R
Ruby Quiz
This is a cool little data mining problem. Unfortunately, it is a fair bit of
work to get a good solution. Justin Either sent in the only full solution and
even he chose to cut a few corners. His code does produce almost 200 lines of
interesting feedback when run on the sample data set though, so it's fun to play
around with. The downside is that it's close to 300 lines of code. Because of
that, I'm going to try giving a pretty high-level overview of how it works.
Let's work backwards this time and just follow the code:
# ...
if ARGV.size < 1
puts "Usage: vehicle_counter.rb datafile [-avg]"
else
vc = VehicleCounter.new
vc.process(ARGV[0], ARGV[1] != nil)
end
This is the code that actually gets executed when you run the program. I always
call that the application code.
Here we see a simple branch that either presents a usage message or builds a
VehicleCounter and calls process() on it. This could actually be just a module,
since it doesn't maintain any state. It may help you to think of the following
code that way:
# ...
class VehicleCounter
# ...
def process(file, report_averages)
raw_data = parse(file)
for sensor in 0..1
sensor_report = DirectionDataReport.new(raw_data[sensor])
sensor_report.report(sensor, report_averages)
end
end
# ...
end
# ...
This defines the overall process of this program which is just two steps: read
in the data and build a report. The parse() method manages the reading step
while reporting is encapsulated in DirectionDataReport objects. We will begin
with the reading:
# ...
Dir_A = 0
Dir_B = 1
def parse(file)
times = []
dirs = [[], []]
f = File.open(file)
f.each_line do |line|
sensor, time = parse_record(line)
times << time
if (times.size % 2) == 0
if (times.size == 2 and sensor == Dir_A) or
(times.size == 4 and sensor == Dir_B)
# Remove "B" records from second direction
times = [times[0], times[2]] if sensor == Dir_B
dirs[sensor] << times
times = []
elsif (times.size == 4 and sensor != Dir_B)
puts "Parse error"
times = []
end
elsif (times.size % 2) == 1 and sensor == Dir_B
puts "Parse error - Unexpected B record"
end
end
f.close
dirs
end
def parse_record(data)
unpacked = data.unpack("a1a*")
return unpacked[0] == "A" ? Dir_A : Dir_B, unpacked[1].to_i
end
# ...
This parser is what I meant by cutting corners earlier. The data provided is
quite simple and you don't have to worry about cars going both directions at the
same time when working with it. Given that, a pair of A times is a northbound
car and a set of A, B, A, B times is a southbound car. This parse just hunts
for those sets.
Both sets of times are maintained in the Array of Arrays called dirs. The
constants are used to select the right group based on the indicator found in
unpack()ing the last record of the group. These two Arrays are the ultimate
results of this method.
Note that the file reading loop could be reduced to a File.foreach() call.

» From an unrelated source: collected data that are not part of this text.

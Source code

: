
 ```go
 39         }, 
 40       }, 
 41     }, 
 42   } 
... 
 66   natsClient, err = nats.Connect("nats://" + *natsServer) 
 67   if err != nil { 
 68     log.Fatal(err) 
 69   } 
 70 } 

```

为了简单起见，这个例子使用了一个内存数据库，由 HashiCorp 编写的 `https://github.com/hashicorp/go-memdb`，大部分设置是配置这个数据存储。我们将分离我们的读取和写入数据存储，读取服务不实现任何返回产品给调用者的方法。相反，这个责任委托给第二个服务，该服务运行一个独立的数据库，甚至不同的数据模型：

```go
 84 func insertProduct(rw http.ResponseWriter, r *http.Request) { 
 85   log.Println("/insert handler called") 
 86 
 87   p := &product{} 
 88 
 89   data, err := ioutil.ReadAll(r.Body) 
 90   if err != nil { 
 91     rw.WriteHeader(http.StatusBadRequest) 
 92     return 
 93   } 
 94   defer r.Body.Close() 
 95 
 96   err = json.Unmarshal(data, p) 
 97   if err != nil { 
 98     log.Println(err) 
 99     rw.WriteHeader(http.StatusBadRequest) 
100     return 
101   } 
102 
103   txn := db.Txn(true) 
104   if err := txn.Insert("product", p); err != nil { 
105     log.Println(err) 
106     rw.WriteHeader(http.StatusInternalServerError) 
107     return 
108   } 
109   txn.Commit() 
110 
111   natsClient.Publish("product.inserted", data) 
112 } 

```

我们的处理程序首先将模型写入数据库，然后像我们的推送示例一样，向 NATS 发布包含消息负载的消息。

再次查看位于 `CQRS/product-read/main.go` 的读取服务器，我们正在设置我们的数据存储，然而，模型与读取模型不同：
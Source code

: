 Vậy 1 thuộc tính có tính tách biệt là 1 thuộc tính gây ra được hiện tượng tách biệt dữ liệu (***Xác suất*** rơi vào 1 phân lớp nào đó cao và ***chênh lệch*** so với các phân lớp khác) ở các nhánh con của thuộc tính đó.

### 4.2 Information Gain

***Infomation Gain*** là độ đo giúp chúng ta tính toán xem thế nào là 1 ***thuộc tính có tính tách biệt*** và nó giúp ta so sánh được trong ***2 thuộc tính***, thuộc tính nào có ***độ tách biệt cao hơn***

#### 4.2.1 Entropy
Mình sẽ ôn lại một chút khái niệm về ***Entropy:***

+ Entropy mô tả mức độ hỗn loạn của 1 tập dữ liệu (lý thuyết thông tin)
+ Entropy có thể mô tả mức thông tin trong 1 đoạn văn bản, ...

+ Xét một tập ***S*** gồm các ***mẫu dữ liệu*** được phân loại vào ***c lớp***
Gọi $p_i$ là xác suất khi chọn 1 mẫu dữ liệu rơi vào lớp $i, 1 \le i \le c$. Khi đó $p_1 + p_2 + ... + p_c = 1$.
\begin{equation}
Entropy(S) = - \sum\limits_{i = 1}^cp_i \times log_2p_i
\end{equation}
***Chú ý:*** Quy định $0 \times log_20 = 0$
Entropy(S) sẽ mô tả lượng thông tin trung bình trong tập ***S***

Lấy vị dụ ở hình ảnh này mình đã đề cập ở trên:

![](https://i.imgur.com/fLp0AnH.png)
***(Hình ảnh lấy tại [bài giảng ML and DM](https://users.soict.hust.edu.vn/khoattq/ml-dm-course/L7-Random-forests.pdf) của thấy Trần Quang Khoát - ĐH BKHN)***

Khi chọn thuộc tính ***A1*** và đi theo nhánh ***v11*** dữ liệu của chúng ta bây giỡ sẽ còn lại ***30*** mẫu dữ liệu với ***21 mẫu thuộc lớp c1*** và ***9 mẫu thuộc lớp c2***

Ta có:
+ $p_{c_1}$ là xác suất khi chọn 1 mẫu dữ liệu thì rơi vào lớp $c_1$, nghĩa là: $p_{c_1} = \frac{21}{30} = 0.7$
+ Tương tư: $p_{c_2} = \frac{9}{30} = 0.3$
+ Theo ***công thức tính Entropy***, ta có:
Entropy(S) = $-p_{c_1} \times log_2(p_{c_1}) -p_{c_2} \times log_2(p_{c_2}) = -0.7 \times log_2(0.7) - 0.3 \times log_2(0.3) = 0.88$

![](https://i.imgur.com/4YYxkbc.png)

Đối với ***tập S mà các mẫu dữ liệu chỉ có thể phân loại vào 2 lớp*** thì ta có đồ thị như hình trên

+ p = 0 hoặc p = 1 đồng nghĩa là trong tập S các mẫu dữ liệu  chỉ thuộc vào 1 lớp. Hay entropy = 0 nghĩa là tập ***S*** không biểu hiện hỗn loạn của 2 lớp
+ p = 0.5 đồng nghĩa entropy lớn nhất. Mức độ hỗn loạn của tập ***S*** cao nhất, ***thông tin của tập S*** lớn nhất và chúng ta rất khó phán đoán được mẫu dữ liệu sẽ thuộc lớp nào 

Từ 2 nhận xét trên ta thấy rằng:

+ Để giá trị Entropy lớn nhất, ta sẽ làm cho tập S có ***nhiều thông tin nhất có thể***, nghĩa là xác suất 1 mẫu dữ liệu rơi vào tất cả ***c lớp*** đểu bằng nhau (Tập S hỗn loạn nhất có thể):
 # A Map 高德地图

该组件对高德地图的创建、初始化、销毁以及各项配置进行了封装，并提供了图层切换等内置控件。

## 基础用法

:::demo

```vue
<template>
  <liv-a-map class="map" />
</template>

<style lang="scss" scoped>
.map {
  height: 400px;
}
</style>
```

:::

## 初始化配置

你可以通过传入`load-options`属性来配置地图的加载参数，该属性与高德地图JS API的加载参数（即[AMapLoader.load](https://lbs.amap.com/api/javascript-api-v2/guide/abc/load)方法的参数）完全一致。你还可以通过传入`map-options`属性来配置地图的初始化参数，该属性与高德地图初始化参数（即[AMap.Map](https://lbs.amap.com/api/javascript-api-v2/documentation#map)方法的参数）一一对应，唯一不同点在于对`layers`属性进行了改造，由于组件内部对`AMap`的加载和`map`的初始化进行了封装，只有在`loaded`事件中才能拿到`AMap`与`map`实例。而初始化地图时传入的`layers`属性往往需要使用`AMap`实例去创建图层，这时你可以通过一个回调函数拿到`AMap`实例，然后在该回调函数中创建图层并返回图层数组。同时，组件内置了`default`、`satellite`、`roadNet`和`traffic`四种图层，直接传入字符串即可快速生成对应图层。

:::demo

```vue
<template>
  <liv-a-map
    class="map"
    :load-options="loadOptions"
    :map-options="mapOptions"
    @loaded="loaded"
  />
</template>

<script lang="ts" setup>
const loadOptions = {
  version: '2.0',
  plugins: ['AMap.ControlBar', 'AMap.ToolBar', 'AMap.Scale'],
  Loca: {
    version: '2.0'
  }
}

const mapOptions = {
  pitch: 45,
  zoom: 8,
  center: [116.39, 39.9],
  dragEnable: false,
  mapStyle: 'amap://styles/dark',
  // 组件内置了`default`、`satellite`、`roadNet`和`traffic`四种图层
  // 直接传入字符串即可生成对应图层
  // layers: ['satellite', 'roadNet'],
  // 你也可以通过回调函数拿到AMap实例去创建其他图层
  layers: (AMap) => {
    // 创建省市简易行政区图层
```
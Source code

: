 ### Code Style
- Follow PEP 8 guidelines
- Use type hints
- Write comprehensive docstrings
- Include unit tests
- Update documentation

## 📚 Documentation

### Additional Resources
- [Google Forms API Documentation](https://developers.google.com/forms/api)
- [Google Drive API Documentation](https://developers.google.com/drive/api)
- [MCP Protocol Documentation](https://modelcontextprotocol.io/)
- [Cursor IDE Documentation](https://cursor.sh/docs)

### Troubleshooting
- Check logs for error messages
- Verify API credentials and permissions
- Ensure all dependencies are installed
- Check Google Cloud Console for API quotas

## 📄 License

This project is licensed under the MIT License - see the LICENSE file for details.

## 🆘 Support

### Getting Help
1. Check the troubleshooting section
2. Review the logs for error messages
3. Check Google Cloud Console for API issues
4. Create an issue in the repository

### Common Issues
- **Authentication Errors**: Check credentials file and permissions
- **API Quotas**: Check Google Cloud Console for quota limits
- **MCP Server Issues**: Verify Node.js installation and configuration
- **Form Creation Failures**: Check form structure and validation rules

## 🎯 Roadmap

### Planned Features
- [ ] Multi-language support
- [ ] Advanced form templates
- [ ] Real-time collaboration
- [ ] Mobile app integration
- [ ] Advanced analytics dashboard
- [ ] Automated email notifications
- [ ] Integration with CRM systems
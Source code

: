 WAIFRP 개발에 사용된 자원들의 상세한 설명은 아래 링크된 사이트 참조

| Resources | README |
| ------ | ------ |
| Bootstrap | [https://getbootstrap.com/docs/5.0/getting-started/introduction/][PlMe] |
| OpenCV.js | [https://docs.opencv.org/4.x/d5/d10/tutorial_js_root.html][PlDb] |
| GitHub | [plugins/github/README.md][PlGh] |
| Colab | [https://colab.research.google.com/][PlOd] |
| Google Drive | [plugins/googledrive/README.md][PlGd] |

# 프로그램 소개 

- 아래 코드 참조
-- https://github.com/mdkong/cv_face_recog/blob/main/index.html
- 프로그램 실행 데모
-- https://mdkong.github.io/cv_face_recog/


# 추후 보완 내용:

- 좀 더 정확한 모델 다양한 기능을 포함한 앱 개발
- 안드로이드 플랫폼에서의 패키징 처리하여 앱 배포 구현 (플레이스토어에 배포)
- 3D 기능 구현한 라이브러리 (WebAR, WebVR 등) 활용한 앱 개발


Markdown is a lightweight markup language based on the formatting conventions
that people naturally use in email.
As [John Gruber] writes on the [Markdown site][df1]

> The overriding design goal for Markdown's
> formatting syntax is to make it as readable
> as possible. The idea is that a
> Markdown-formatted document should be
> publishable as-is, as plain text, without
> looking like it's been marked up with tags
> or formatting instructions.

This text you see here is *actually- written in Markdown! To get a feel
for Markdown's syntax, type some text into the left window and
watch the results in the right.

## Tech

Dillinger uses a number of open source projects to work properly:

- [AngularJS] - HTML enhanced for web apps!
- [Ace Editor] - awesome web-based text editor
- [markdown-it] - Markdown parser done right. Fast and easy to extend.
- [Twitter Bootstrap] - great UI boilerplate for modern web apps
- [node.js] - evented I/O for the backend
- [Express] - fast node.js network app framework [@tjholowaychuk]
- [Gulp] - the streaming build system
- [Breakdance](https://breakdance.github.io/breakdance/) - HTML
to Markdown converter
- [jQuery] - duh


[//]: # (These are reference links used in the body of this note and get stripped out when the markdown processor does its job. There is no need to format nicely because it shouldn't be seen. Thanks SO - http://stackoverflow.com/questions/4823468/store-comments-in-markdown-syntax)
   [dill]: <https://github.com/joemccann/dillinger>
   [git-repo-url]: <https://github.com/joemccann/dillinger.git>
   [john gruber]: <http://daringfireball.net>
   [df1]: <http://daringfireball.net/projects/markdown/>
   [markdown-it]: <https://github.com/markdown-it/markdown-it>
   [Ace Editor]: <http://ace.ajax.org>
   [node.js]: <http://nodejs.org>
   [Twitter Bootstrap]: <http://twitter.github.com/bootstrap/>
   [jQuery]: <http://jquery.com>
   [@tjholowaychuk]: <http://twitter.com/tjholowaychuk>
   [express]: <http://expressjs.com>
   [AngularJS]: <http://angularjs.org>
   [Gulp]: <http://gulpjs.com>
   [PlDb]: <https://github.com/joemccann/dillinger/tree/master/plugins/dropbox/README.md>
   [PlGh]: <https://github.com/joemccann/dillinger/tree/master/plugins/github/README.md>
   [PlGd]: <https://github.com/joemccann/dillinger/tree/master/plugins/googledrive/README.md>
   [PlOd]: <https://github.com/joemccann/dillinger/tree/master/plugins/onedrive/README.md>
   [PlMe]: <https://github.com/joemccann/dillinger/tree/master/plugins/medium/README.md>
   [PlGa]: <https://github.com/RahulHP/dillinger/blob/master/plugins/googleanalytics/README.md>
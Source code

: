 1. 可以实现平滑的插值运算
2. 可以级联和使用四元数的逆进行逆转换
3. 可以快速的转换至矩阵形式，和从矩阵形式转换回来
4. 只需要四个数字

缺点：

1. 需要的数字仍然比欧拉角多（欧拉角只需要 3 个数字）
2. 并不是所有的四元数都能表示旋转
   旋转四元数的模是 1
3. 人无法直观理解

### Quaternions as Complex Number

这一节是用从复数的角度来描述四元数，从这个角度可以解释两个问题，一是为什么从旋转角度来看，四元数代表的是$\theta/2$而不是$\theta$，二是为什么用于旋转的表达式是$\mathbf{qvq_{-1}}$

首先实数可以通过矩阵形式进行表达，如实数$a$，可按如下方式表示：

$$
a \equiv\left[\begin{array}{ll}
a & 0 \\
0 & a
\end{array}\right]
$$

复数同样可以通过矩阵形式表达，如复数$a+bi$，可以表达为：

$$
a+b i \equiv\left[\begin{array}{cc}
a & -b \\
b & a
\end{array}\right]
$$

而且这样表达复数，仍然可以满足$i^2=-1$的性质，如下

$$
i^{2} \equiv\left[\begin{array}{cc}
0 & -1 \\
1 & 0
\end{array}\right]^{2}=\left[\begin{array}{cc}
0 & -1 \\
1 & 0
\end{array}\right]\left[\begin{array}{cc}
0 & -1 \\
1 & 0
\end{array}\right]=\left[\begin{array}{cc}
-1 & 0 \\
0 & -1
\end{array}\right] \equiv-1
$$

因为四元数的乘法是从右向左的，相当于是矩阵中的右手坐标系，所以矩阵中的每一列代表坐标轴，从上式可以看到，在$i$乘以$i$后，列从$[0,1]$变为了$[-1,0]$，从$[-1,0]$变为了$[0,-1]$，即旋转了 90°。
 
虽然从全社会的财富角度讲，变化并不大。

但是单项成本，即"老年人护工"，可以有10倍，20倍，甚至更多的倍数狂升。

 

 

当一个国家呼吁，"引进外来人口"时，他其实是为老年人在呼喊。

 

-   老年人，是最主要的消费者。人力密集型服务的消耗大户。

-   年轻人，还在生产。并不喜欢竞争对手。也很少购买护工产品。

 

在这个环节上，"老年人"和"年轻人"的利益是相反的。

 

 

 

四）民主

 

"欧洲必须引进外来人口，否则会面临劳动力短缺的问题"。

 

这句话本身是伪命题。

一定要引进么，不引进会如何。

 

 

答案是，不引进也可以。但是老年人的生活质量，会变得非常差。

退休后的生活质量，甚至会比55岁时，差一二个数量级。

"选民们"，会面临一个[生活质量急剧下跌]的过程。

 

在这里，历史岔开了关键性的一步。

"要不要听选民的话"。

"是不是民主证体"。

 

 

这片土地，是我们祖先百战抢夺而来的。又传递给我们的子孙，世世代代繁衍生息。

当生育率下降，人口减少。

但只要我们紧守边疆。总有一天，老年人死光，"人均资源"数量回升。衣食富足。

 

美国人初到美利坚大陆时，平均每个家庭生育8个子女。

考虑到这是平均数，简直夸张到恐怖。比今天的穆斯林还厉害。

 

The rest of the code is reporting. We saw a DirectionDataReport initialized in
the process() method and then witnessed a call to report() on that object.
These two steps are the primary interface:
MSecPerMin = 1000 * 60
MSecPerHour = MSecPerMin * 60
InchesPerMile = 63360
class DirectionDataReport
Verbose = false
Sensors = %w(Northbound Southbound)
Days = %w(Mon Tue Wed Thu Fri Sat Sun)
def initialize(raw_data)
@raw_data = raw_data
end
def report(sensor, report_averages)
puts "Direction: #{Sensors[sensor]}"
puts "Total Cars: #{self.total_count}"
report_time_periods(sensor, report_averages, MSecPerHour * 12)
report_time_periods(sensor, report_averages, MSecPerHour)
report_time_periods(sensor, report_averages, MSecPerHour / 2)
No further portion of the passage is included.